Regal Reality put up a career-best performance on his latest start when he was an emphatic winner of the Group 3 Matchbook Brigadier Gerard Stakes at Sandown Park over the Coral-Eclipse course and distance, with subsequent Group 3 Paris Longchamp winner Danceteria almost seven lengths back in third.

Regal Reality was always travelling like a winner on his first start beyond a mile, although he proved tricky in the preliminaries and less than straightforward to get to the start.

Chris Richardson, Managing Director at Cheveley Park, admitted: “He had a ‘moment’ that evening but things slightly went against him, as far as he was concerned. He’s a horse who likes routine and on that occasion he was being asked to come into the paddock at a moment there was a horse coming out, and it just upset his rhythm.

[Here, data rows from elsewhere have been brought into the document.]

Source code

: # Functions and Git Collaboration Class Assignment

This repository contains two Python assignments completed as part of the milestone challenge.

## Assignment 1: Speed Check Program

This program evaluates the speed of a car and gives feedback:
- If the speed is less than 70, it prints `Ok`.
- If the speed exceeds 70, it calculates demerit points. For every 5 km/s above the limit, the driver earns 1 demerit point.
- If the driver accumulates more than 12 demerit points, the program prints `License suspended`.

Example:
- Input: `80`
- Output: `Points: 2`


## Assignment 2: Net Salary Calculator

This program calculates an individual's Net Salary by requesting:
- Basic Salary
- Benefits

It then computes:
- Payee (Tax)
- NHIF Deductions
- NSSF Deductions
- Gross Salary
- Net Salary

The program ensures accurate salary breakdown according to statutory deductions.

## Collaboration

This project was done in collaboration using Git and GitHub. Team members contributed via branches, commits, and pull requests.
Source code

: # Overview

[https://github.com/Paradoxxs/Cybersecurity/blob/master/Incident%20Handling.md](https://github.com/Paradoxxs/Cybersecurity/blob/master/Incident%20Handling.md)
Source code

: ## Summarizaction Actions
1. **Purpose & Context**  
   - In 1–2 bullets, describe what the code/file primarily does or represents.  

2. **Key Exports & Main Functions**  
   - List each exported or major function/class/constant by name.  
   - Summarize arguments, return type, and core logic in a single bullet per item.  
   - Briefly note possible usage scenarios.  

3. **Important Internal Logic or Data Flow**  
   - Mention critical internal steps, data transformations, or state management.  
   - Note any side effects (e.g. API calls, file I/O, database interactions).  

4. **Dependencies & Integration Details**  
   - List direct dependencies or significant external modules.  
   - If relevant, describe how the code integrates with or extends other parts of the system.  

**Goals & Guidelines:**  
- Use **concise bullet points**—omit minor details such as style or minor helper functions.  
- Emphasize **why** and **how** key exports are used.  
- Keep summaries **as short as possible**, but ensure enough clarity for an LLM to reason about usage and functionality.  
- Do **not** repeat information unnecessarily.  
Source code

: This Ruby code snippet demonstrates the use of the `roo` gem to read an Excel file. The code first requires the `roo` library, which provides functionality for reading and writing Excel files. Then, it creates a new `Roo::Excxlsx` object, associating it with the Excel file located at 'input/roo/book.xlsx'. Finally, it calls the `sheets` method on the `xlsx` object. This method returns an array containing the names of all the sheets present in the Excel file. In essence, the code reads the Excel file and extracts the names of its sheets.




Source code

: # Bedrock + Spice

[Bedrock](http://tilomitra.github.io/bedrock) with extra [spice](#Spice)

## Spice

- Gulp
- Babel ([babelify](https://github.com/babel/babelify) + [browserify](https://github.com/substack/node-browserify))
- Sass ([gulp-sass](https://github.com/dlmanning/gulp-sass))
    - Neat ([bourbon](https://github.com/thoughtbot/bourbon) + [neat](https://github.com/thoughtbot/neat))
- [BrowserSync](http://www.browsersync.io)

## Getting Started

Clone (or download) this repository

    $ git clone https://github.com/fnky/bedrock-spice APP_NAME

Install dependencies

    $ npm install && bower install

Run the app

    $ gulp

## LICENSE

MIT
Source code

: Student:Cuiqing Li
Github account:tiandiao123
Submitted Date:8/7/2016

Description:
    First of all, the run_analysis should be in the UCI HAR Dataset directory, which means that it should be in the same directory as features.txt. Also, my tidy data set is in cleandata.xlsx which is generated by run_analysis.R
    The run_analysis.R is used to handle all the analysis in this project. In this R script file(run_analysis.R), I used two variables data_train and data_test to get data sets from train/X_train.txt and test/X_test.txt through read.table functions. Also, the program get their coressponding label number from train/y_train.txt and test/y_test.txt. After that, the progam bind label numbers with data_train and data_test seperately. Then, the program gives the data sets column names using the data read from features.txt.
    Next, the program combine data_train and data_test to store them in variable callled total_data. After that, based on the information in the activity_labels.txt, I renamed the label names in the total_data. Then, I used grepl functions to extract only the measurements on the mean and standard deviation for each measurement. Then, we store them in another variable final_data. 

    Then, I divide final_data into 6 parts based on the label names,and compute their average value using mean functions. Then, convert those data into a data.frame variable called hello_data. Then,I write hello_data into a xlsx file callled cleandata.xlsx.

“If you change his routine a home, including on gallops, it can be the same, but he’s hugely talented and it did not affect him once the race got under way. He was impressive and Sir Michael is of the opinion that he deserves to take his chance.

“By all standards it’s a very competitive race against some significant opposition, but the horse is in great form and has performed positively at the track. I think moving up to a mile and a quarter suited him last time and I know Sir Michael feels it is going to be his advantage going forwards.”

He added: “The Eclipse is one of Mr and Mrs Thompson’s favourite races and they are delighted to have a runner, and to be participating. One has to be respectful of a very strong field and Enable is a deserved favourite, but if you are not in you can’t win and at the end of the day we are not going to run away from one.”

Stoute is renowned for keeping his cards close to his chest and Richardson says that extends to him. Asked if the trainer divulges lots of information, he said: “I wish! As we all know he’s a brilliant man, a genius. A nod and a wink can sometimes tell you all.

“We would not have gone to the Breeders’ Cup [with the triumphant Queen’s Trust in 2016] had Sir Michael not said ‘this is a very good filly, you ought to have a go’. We are very much guided by his opinion and he has been keen all along that this is a race we should go for [with Regal Reality].”

Stoute will also be represented by Mustashry, the decisive Al Shaqab Lockinge Stakes winner, while his Newmarket neighbour, Roger Varian, will saddle Zabeel Prince, who landed the Prix d’Ispahan at Paris Longchamp in late May.

Aidan O’Brien is seeking a record-equalling sixth Coral-Eclipse victory, although he has not struck since So You Think won the 2011 renewal. He relies on two-time Group 1 winner Magical plus Hunting Horn.

Magical has two Group 1 wins on her CV – the QIPCO British Champions Fillies & Mares Stakes plus Tattersalls Gold Cup – and finished three-quarters of a length second to Enable in the Breeders’ Cup Turf. On her latest start, she was runner-up to Crystal Ocean in the Prince of Wales’s Stakes at Royal Ascot.

The past two winners of the Al Basti Equiworld Dubai Dante Stakes to contest the Eclipse, Golden Horn (2015) and Roaring Lion (2018), have triumphed and Telecaster, the sole three-year-old in the line-up, will attempt to improve that sequence. The form of his York win has been franked but he himself subsequently disappointed when trailing home last in the Derby.

Hughie Morrison, his trainer, said: “Epsom probably came too soon for him and the course was probably not to his liking. He is bursting with energy at home, so we thought we’d better run him.

“He’s a horse who has got a lot of ability and we look forward to a good run – I just hope he turns up. He didn’t at Epsom and there was no reason to think that he wouldn’t, other than he had not had enough time to recover from a hard race 16 days before [in the Dante], as well as the fact that he was an immature horse who’d had three races in the spring. We had that doubt in our mind.

“Will we get the horse which ran in the Dante on Saturday, or the one who ran in the Derby? He doesn’t give you any outward signs of the contrary. It’s pretty unnerving and it would be easy to bottle it, but he looks well, is working well and opportunities like this do not come along very often.”